But here’s the thing. We don’t do this with each other. Let a stranger walk into a room, and our initial reaction is quite different. The willingness to accept that we bestow on the child, doesn’t carry over into adulthood. Instead, an invisible shield is erected and the process of letting the other person prove themselves begins. And, unlike our response to the child of marginal traits, we are not apt to be as accepting, if at all.
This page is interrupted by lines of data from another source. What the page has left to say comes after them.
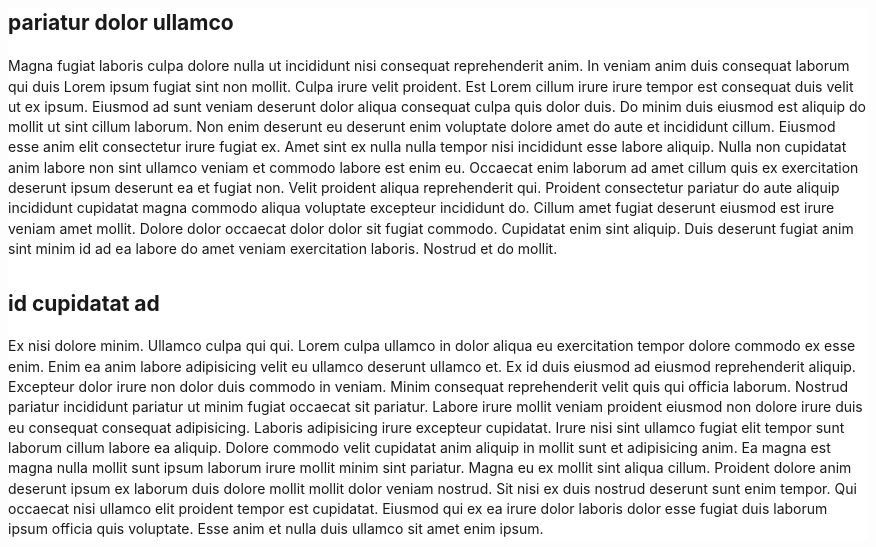 
## pariatur dolor ullamco

Magna fugiat laboris culpa dolore nulla ut incididunt nisi consequat reprehenderit anim. In veniam anim duis consequat laborum qui duis Lorem ipsum fugiat sint non mollit. Culpa irure velit proident. Est Lorem cillum irure irure tempor est consequat duis velit ut ex ipsum. Eiusmod ad sunt veniam deserunt dolor aliqua consequat culpa quis dolor duis. Do minim duis eiusmod est aliquip do mollit ut sint cillum laborum.
Non enim deserunt eu deserunt enim voluptate dolore amet do aute et incididunt cillum. Eiusmod esse anim elit consectetur irure fugiat ex. Amet sint ex nulla nulla tempor nisi incididunt esse labore aliquip. Nulla non cupidatat anim labore non sint ullamco veniam et commodo labore est enim eu. Occaecat enim laborum ad amet cillum quis ex exercitation deserunt ipsum deserunt ea et fugiat non. Velit proident aliqua reprehenderit qui.
Proident consectetur pariatur do aute aliquip incididunt cupidatat magna commodo aliqua voluptate excepteur incididunt do. Cillum amet fugiat deserunt eiusmod est irure veniam amet mollit. Dolore dolor occaecat dolor dolor sit fugiat commodo. Cupidatat enim sint aliquip. Duis deserunt fugiat anim sint minim id ad ea labore do amet veniam exercitation laboris. Nostrud et do mollit.

## id cupidatat ad

Ex nisi dolore minim. Ullamco culpa qui qui. Lorem culpa ullamco in dolor aliqua eu exercitation tempor dolore commodo ex esse enim. Enim ea anim labore adipisicing velit eu ullamco deserunt ullamco et. Ex id duis eiusmod ad eiusmod reprehenderit aliquip. Excepteur dolor irure non dolor duis commodo in veniam.
Minim consequat reprehenderit velit quis qui officia laborum. Nostrud pariatur incididunt pariatur ut minim fugiat occaecat sit pariatur. Labore irure mollit veniam proident eiusmod non dolore irure duis eu consequat consequat adipisicing. Laboris adipisicing irure excepteur cupidatat. Irure nisi sint ullamco fugiat elit tempor sunt laborum cillum labore ea aliquip.
Dolore commodo velit cupidatat anim aliquip in mollit sunt et adipisicing anim. Ea magna est magna nulla mollit sunt ipsum laborum irure mollit minim sint pariatur. Magna eu ex mollit sint aliqua cillum. Proident dolore anim deserunt ipsum ex laborum duis dolore mollit mollit dolor veniam nostrud. Sit nisi ex duis nostrud deserunt sunt enim tempor. Qui occaecat nisi ullamco elit proident tempor est cupidatat. Eiusmod qui ex ea irure dolor laboris dolor esse fugiat duis laborum ipsum officia quis voluptate. Esse anim et nulla duis ullamco sit amet enim ipsum.

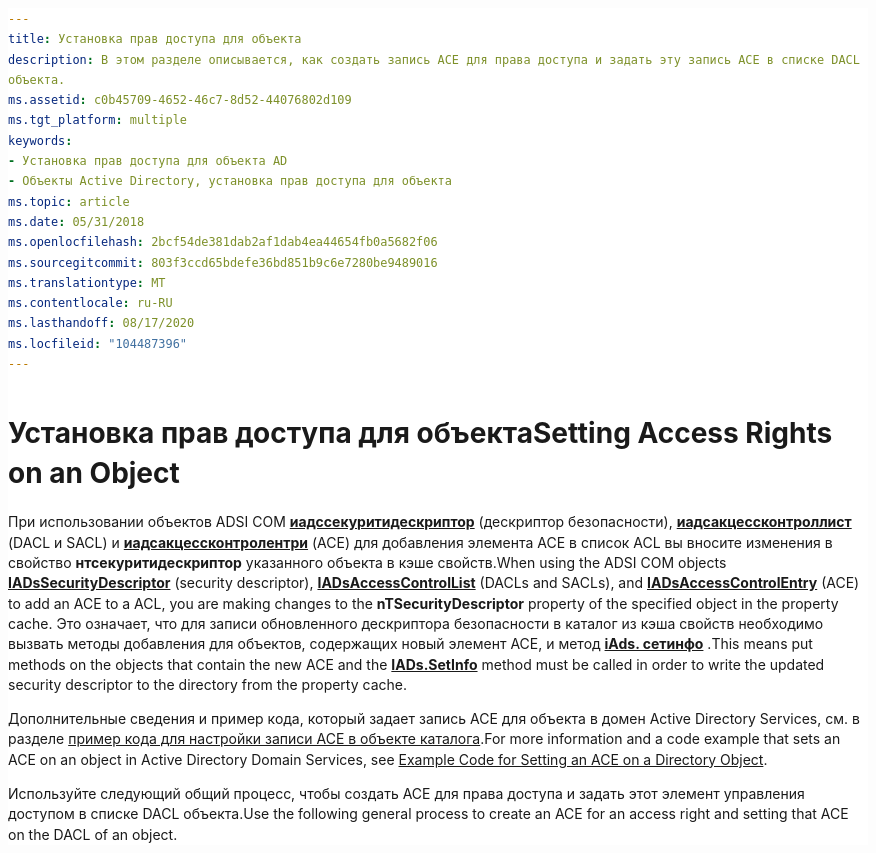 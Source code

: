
 ```yaml
---
title: Установка прав доступа для объекта
description: В этом разделе описывается, как создать запись ACE для права доступа и задать эту запись ACE в списке DACL объекта.
ms.assetid: c0b45709-4652-46c7-8d52-44076802d109
ms.tgt_platform: multiple
keywords:
- Установка прав доступа для объекта AD
- Объекты Active Directory, установка прав доступа для объекта
ms.topic: article
ms.date: 05/31/2018
ms.openlocfilehash: 2bcf54de381dab2af1dab4ea44654fb0a5682f06
ms.sourcegitcommit: 803f3ccd65bdefe36bd851b9c6e7280be9489016
ms.translationtype: MT
ms.contentlocale: ru-RU
ms.lasthandoff: 08/17/2020
ms.locfileid: "104487396"
---
```

# <a name="setting-access-rights-on-an-object"></a><span data-ttu-id="7d5dd-105">Установка прав доступа для объекта</span><span class="sxs-lookup"><span data-stu-id="7d5dd-105">Setting Access Rights on an Object</span></span>

<span data-ttu-id="7d5dd-106">При использовании объектов ADSI COM [**иадссекуритидескриптор**](/windows/desktop/api/iads/nn-iads-iadssecuritydescriptor) (дескриптор безопасности), [**иадсакцессконтроллист**](/windows/desktop/api/iads/nn-iads-iadsaccesscontrollist) (DACL и SACL) и [**иадсакцессконтролентри**](/windows/desktop/api/iads/nn-iads-iadsaccesscontrolentry) (ACE) для добавления элемента ACE в список ACL вы вносите изменения в свойство **нтсекуритидескриптор** указанного объекта в кэше свойств.</span><span class="sxs-lookup"><span data-stu-id="7d5dd-106">When using the ADSI COM objects [**IADsSecurityDescriptor**](/windows/desktop/api/iads/nn-iads-iadssecuritydescriptor) (security descriptor), [**IADsAccessControlList**](/windows/desktop/api/iads/nn-iads-iadsaccesscontrollist) (DACLs and SACLs), and [**IADsAccessControlEntry**](/windows/desktop/api/iads/nn-iads-iadsaccesscontrolentry) (ACE) to add an ACE to a ACL, you are making changes to the **nTSecurityDescriptor** property of the specified object in the property cache.</span></span> <span data-ttu-id="7d5dd-107">Это означает, что для записи обновленного дескриптора безопасности в каталог из кэша свойств необходимо вызвать методы добавления для объектов, содержащих новый элемент ACE, и метод [**iAds. сетинфо**](/windows/desktop/api/iads/nf-iads-iads-setinfo) .</span><span class="sxs-lookup"><span data-stu-id="7d5dd-107">This means put methods on the objects that contain the new ACE and the [**IADs.SetInfo**](/windows/desktop/api/iads/nf-iads-iads-setinfo) method must be called in order to write the updated security descriptor to the directory from the property cache.</span></span>

<span data-ttu-id="7d5dd-108">Дополнительные сведения и пример кода, который задает запись ACE для объекта в домен Active Directory Services, см. в разделе [пример кода для настройки записи ACE в объекте каталога](example-code-for-setting-an-ace-on-a-directory-object.md).</span><span class="sxs-lookup"><span data-stu-id="7d5dd-108">For more information and a code example that sets an ACE on an object in Active Directory Domain Services, see [Example Code for Setting an ACE on a Directory Object](example-code-for-setting-an-ace-on-a-directory-object.md).</span></span>

<span data-ttu-id="7d5dd-109">Используйте следующий общий процесс, чтобы создать ACE для права доступа и задать этот элемент управления доступом в списке DACL объекта.</span><span class="sxs-lookup"><span data-stu-id="7d5dd-109">Use the following general process to create an ACE for an access right and setting that ACE on the DACL of an object.</span></span>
I am sure psychologists understand this and there is probably even a name for it. But to the unenlightened, like myself, it is somewhat of a mystery. Why do I try so hard to gain acceptance from a child while I am not equally forthcoming with an adult. I’m sure a lot of it has to do with life’s experiences, and particularly today, when attitudes and opinions have become much more hardened and held as gospel, we attempt to insulate ourselves from strangers. After all, if you find you don’t like them after a little exploratory conversation and/or observation, you can choose to exclude them. The old guilty until proven innocent syndrome. The child, on the other hand, has not had the benefit (and I use that word loosely) of this experience. They are still tasting everything for the first time. They do not have an agenda beyond investigating their environment openly.
I guess it all comes down to divergent points of view. The adult tends to approach a person yet unknown to them as a stranger, while the child approaches them as a friend they just haven’t met yet. I sure wish I could do that.